Quizá, como señala Andrić al hablar del pasado de la tierra que cruza al río Drina, en Sinaloa partes de nuestro raciocinio “son piedra aún blanda y sin consistencia, tan solo tierra”; me resuena mucho la vida cegada hace días, la de una mujer, fallecida tan cerca del sitio ese donde los ríos de Culiacán se encuentran y potencian. Dice mucho si aparte ese vehículo es de gobierno. Espero también lo mejor de nuestras ideas y capacidad como pueblo se lleguen a entretejer para crear algo más alto que la suma de nuestras partes como ciudadanos. Lo veo lejano y difícil, pero, naturalmente, no imposible. Hay que agotar ese ámbito, el de la hermosa posibilidad de mejorar.

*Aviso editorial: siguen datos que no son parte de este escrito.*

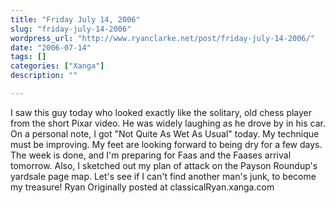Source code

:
 ```yaml
---
title: "Friday July 14, 2006"
slug: "friday-july-14-2006"
wordpress_url: "http://www.ryanclarke.net/post/friday-july-14-2006/"
date: "2006-07-14"
tags: []
categories: ["Xanga"]
description: ""

---
```


I saw this guy today who looked exactly like the solitary, old chess player from the short Pixar video. He was widely laughing as he drove by in his car.
On a personal note, I got "Not Quite As Wet As Usual" today. My technique must be improving. My feet are looking forward to being dry for a few days.
The week is done, and I'm preparing for Faas and the Faases arrival tomorrow. Also, I sketched out my plan of attack on the Payson Roundup's yardsale page map. Let's see if I can't find another man's junk, to become my treasure!
Ryan
Originally posted at classicalRyan.xanga.com
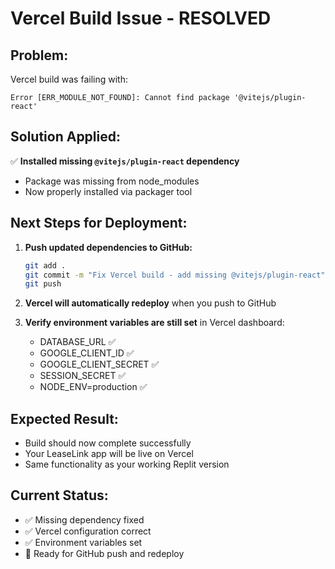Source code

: # Vercel Build Issue - RESOLVED

## Problem:
Vercel build was failing with:
```
Error [ERR_MODULE_NOT_FOUND]: Cannot find package '@vitejs/plugin-react'
```

## Solution Applied:
✅ **Installed missing `@vitejs/plugin-react` dependency**
- Package was missing from node_modules
- Now properly installed via packager tool

## Next Steps for Deployment:

1. **Push updated dependencies to GitHub:**
   ```bash
   git add .
   git commit -m "Fix Vercel build - add missing @vitejs/plugin-react"
   git push
   ```

2. **Vercel will automatically redeploy** when you push to GitHub

3. **Verify environment variables are still set** in Vercel dashboard:
   - DATABASE_URL ✅
   - GOOGLE_CLIENT_ID ✅
   - GOOGLE_CLIENT_SECRET ✅
   - SESSION_SECRET ✅
   - NODE_ENV=production ✅

## Expected Result:
- Build should now complete successfully
- Your LeaseLink app will be live on Vercel
- Same functionality as your working Replit version

## Current Status:
- ✅ Missing dependency fixed
- ✅ Vercel configuration correct
- ✅ Environment variables set
- 🔄 Ready for GitHub push and redeploy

Se puede empezar por ejercitar nuevos puntos de vista y quizá bajarle al acelerador al manejar; un minuto nuestro mientras conducimos un vehículo bien pueden ser varias décadas en alguien más. En El puente sobre el Drina, Andrić, (Nobel 1961), habla de cómo un señorón del Imperio Otomano necesitaba levantar un puente para sanar su pasado. Los puentes no usados por las personas que prefieren cruzar la calle directamente tienen otro fin, pero al final la idea es conectar, y todos necesitamos movernos para andar por nuestras vidas, con el muy personal micro o macro infierno que en ellas se tenga. Con un al menos ejercitar la empatía ponemos piedras en un puente fuerte, como el del Drina, que nos haga entendernos un poco, y en una de esa, hasta tolerarnos.